ABOUT THIS TASK: Copy each line from the records below in which the word "returns" is found.

Stored items:
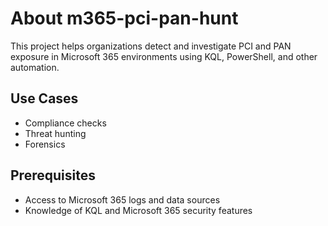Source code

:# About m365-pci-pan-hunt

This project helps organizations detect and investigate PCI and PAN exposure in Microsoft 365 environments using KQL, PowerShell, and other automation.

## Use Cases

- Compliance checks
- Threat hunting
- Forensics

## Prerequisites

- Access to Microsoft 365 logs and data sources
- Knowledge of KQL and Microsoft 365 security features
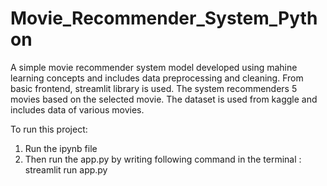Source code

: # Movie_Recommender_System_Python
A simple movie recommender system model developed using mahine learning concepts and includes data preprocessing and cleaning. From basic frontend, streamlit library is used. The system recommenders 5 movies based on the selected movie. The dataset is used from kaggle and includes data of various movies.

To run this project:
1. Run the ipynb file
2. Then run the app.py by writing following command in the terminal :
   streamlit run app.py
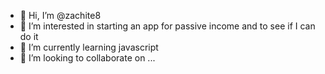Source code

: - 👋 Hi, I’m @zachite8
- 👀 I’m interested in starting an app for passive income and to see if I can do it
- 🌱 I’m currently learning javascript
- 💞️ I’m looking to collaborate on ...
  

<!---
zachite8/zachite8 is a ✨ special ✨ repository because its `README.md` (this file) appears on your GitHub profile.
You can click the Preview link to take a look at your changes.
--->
...
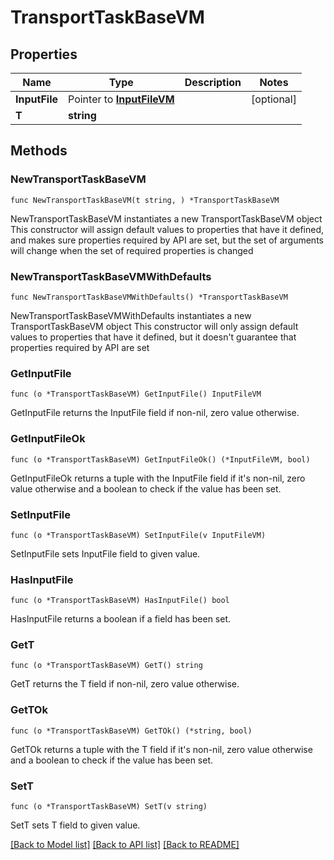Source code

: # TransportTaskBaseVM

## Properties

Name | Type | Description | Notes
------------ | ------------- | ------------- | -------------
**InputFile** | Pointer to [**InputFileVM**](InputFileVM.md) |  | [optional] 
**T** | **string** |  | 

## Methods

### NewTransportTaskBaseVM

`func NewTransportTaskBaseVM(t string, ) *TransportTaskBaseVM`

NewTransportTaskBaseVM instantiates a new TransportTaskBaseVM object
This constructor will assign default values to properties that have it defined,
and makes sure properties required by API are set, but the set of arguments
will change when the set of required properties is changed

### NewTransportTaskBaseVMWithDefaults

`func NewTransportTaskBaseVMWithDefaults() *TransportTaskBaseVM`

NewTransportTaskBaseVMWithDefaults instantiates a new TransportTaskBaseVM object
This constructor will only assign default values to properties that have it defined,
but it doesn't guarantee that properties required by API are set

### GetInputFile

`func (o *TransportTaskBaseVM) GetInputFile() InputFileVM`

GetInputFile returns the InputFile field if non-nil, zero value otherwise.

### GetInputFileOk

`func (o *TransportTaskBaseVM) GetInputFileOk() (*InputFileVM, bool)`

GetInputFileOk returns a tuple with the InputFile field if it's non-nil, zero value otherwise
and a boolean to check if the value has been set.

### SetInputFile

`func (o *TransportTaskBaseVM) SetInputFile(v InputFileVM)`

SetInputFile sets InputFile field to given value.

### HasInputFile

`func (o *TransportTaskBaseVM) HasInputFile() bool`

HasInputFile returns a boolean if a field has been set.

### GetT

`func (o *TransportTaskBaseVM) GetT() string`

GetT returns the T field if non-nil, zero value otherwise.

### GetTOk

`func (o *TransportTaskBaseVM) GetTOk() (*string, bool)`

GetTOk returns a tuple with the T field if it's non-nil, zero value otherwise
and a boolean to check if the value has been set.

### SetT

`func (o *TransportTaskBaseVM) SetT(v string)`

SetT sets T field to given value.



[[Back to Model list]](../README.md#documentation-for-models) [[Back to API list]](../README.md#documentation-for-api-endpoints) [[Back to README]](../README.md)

RESULT OF THE TASK:
GetInputFile returns the InputFile field if non-nil, zero value otherwise.
GetInputFileOk returns a tuple with the InputFile field if it's non-nil, zero value otherwise
HasInputFile returns a boolean if a field has been set.
GetT returns the T field if non-nil, zero value otherwise.
GetTOk returns a tuple with the T field if it's non-nil, zero value otherwise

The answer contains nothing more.